Prime Minister David Cameron has celebrated UK companies winning trade deals worth more than £100 million with Brazil, as he led a delegation of more than 50 British businesses to the South American country.
Among the deals is a contract for London-based Bluecube to provide seating for the Fortaleza stadium for the upcoming World Cup in Brazil.
Mr Cameron was offered a coveted invitation to the opening game of the 2014 tournament by the Governor of Sao Paulo, as he opened a £60 million JCB factory near the city. The 350,000 square foot assembly plant for excavators and diggers is expected to generate £100 million a year in orders for the company's components plants in Staffordshire, Derbyshire and Wales.
In an interview with Sao Paulo newspaper Folha, Mr Cameron admitted that Britain had been "under-performing" in its trade relationship with Brazil, now the world's sixth biggest economy.
The UK accounts for 1.5% of imports to Brazil, compared with 6.4% from Germany.
The 58-strong business delegation was the largest to accompany the PM on his series of trade missions to the emerging economic giants of the 21st century.
Brazil is the last of the four BRIC economies he has visited, after Russia, India and China, and he has now been to all of the G20 countries with the exception of Argentina.
Among the PM's party were representatives of the energy, finance, utility and higher education sectors as well as defence companies, including BAE Systems, as the UK continues to seek arms deals with Brazil despite its support for Argentina over the Falklands.
Making his visit to the JCB plant in Sorocaba, near Sao Paulo, Mr Cameron said: "This visit is about British jobs, British growth and the British economy, because I want Britain to be tied up to the fastest-growing economies on the planet."

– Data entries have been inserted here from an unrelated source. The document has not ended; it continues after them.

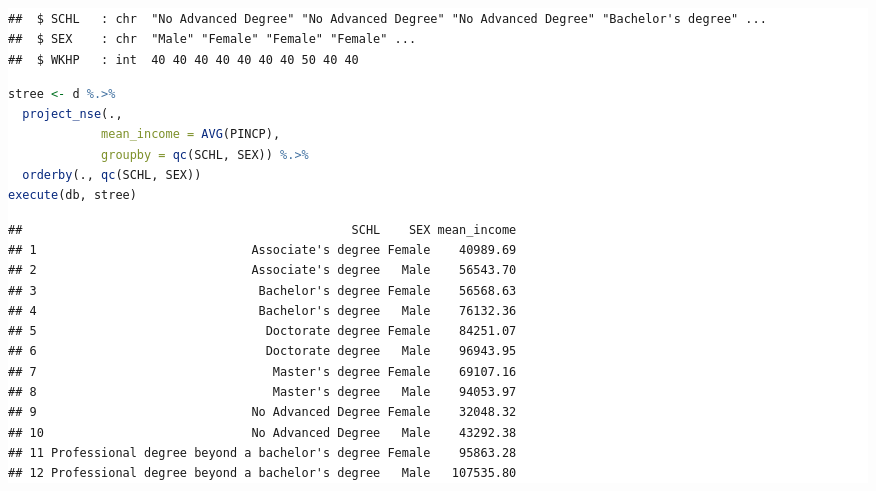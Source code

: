     ##  $ SCHL   : chr  "No Advanced Degree" "No Advanced Degree" "No Advanced Degree" "Bachelor's degree" ...
    ##  $ SEX    : chr  "Male" "Female" "Female" "Female" ...
    ##  $ WKHP   : int  40 40 40 40 40 40 40 50 40 40

``` r
stree <- d %.>%
  project_nse(., 
             mean_income = AVG(PINCP), 
             groupby = qc(SCHL, SEX)) %.>%
  orderby(., qc(SCHL, SEX))
execute(db, stree)
```

    ##                                              SCHL    SEX mean_income
    ## 1                              Associate's degree Female    40989.69
    ## 2                              Associate's degree   Male    56543.70
    ## 3                               Bachelor's degree Female    56568.63
    ## 4                               Bachelor's degree   Male    76132.36
    ## 5                                Doctorate degree Female    84251.07
    ## 6                                Doctorate degree   Male    96943.95
    ## 7                                 Master's degree Female    69107.16
    ## 8                                 Master's degree   Male    94053.97
    ## 9                              No Advanced Degree Female    32048.32
    ## 10                             No Advanced Degree   Male    43292.38
    ## 11 Professional degree beyond a bachelor's degree Female    95863.28
    ## 12 Professional degree beyond a bachelor's degree   Male   107535.80
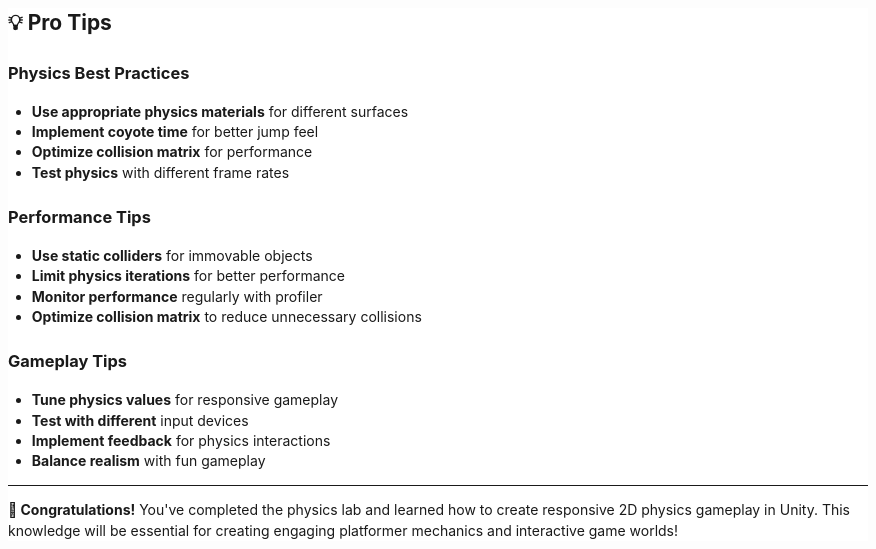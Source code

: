 
## 💡 Pro Tips

### **Physics Best Practices**
- **Use appropriate physics materials** for different surfaces
- **Implement coyote time** for better jump feel
- **Optimize collision matrix** for performance
- **Test physics** with different frame rates

### **Performance Tips**
- **Use static colliders** for immovable objects
- **Limit physics iterations** for better performance
- **Monitor performance** regularly with profiler
- **Optimize collision matrix** to reduce unnecessary collisions

### **Gameplay Tips**
- **Tune physics values** for responsive gameplay
- **Test with different** input devices
- **Implement feedback** for physics interactions
- **Balance realism** with fun gameplay

---

**🎉 Congratulations!** You've completed the physics lab and learned how to create responsive 2D physics gameplay in Unity. This knowledge will be essential for creating engaging platformer mechanics and interactive game worlds!

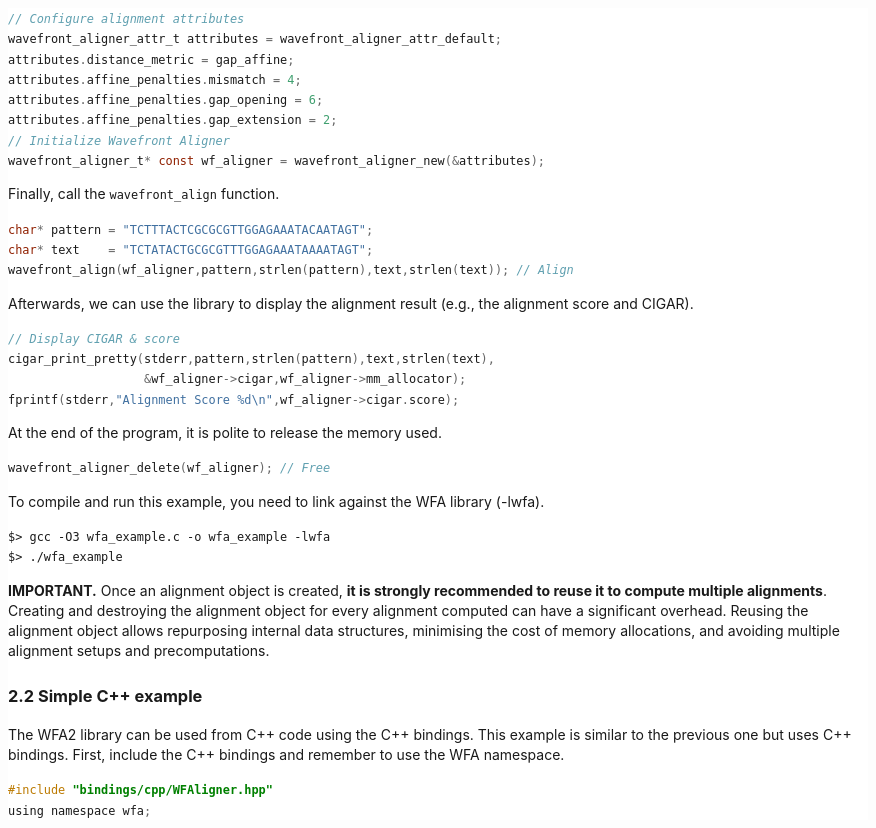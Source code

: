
 ```C
// Configure alignment attributes
wavefront_aligner_attr_t attributes = wavefront_aligner_attr_default;
attributes.distance_metric = gap_affine;
attributes.affine_penalties.mismatch = 4;
attributes.affine_penalties.gap_opening = 6;
attributes.affine_penalties.gap_extension = 2;
// Initialize Wavefront Aligner
wavefront_aligner_t* const wf_aligner = wavefront_aligner_new(&attributes);
```

Finally, call the `wavefront_align` function.

```C
char* pattern = "TCTTTACTCGCGCGTTGGAGAAATACAATAGT";
char* text    = "TCTATACTGCGCGTTTGGAGAAATAAAATAGT";
wavefront_align(wf_aligner,pattern,strlen(pattern),text,strlen(text)); // Align
```

Afterwards, we can use the library to display the alignment result (e.g., the alignment score and CIGAR).

```C
// Display CIGAR & score
cigar_print_pretty(stderr,pattern,strlen(pattern),text,strlen(text),
                   &wf_aligner->cigar,wf_aligner->mm_allocator);
fprintf(stderr,"Alignment Score %d\n",wf_aligner->cigar.score);
```

At the end of the program, it is polite to release the memory used.

```C
wavefront_aligner_delete(wf_aligner); // Free
```

To compile and run this example, you need to link against the WFA library (-lwfa).

```
$> gcc -O3 wfa_example.c -o wfa_example -lwfa
$> ./wfa_example
```

**IMPORTANT.** Once an alignment object is created, **it is strongly recommended to reuse it to compute multiple alignments**. Creating and destroying the alignment object for every alignment computed can have a significant overhead. Reusing the alignment object allows repurposing internal data structures, minimising the cost of memory allocations, and avoiding multiple alignment setups and precomputations.

### <a name="wfa2.programming.cpp"></a> 2.2 Simple C++ example

The WFA2 library can be used from C++ code using the C++ bindings. This example is similar to the previous one but uses C++ bindings. First, include the C++ bindings and remember to use the WFA namespace.

```C
#include "bindings/cpp/WFAligner.hpp"
using namespace wfa;
```
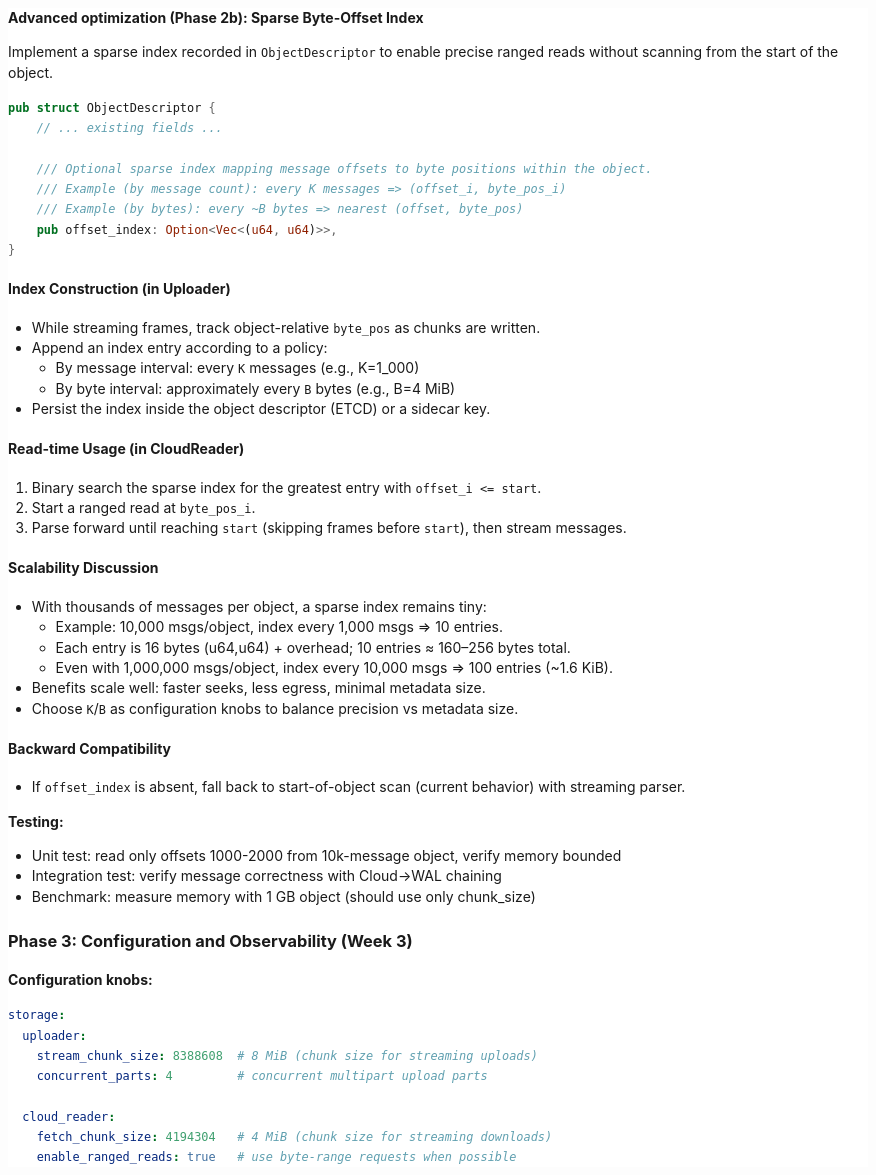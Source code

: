 **Advanced optimization (Phase 2b): Sparse Byte-Offset Index**

Implement a sparse index recorded in `ObjectDescriptor` to enable precise ranged reads without scanning from the start of the object.

```rust
pub struct ObjectDescriptor {
    // ... existing fields ...

    /// Optional sparse index mapping message offsets to byte positions within the object.
    /// Example (by message count): every K messages => (offset_i, byte_pos_i)
    /// Example (by bytes): every ~B bytes => nearest (offset, byte_pos)
    pub offset_index: Option<Vec<(u64, u64)>>,
}
```

#### Index Construction (in Uploader)
- While streaming frames, track object-relative `byte_pos` as chunks are written.
- Append an index entry according to a policy:
  - By message interval: every `K` messages (e.g., K=1_000)
  - By byte interval: approximately every `B` bytes (e.g., B=4 MiB)
- Persist the index inside the object descriptor (ETCD) or a sidecar key.

#### Read-time Usage (in CloudReader)
1. Binary search the sparse index for the greatest entry with `offset_i <= start`.
2. Start a ranged read at `byte_pos_i`.
3. Parse forward until reaching `start` (skipping frames before `start`), then stream messages.

#### Scalability Discussion
- With thousands of messages per object, a sparse index remains tiny:
  - Example: 10,000 msgs/object, index every 1,000 msgs => 10 entries.
  - Each entry is 16 bytes (u64,u64) + overhead; 10 entries ≈ 160–256 bytes total.
  - Even with 1,000,000 msgs/object, index every 10,000 msgs => 100 entries (~1.6 KiB).
- Benefits scale well: faster seeks, less egress, minimal metadata size.
- Choose `K`/`B` as configuration knobs to balance precision vs metadata size.

#### Backward Compatibility
- If `offset_index` is absent, fall back to start-of-object scan (current behavior) with streaming parser.

**Testing:**
- Unit test: read only offsets 1000-2000 from 10k-message object, verify memory bounded
- Integration test: verify message correctness with Cloud→WAL chaining
- Benchmark: measure memory with 1 GB object (should use only chunk_size)

### Phase 3: Configuration and Observability (Week 3)

**Configuration knobs:**
```yaml
storage:
  uploader:
    stream_chunk_size: 8388608  # 8 MiB (chunk size for streaming uploads)
    concurrent_parts: 4         # concurrent multipart upload parts
  
  cloud_reader:
    fetch_chunk_size: 4194304   # 4 MiB (chunk size for streaming downloads)
    enable_ranged_reads: true   # use byte-range requests when possible
```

Mr Cameron later met Maria das Gracas, CEO of Brazil's massive state energy company Petrobas, in Rio de Janeiro to try to persuade her to consider UK firms for contracts in the expanding oil and gas sector. With Petrobas looking to invest some 236 billion US dollars (£145 billion) over the coming four years, the Prime Minister told Ms das Gracas that, with 40 years of experience in the North Sea, British companies have expertise which she can draw upon.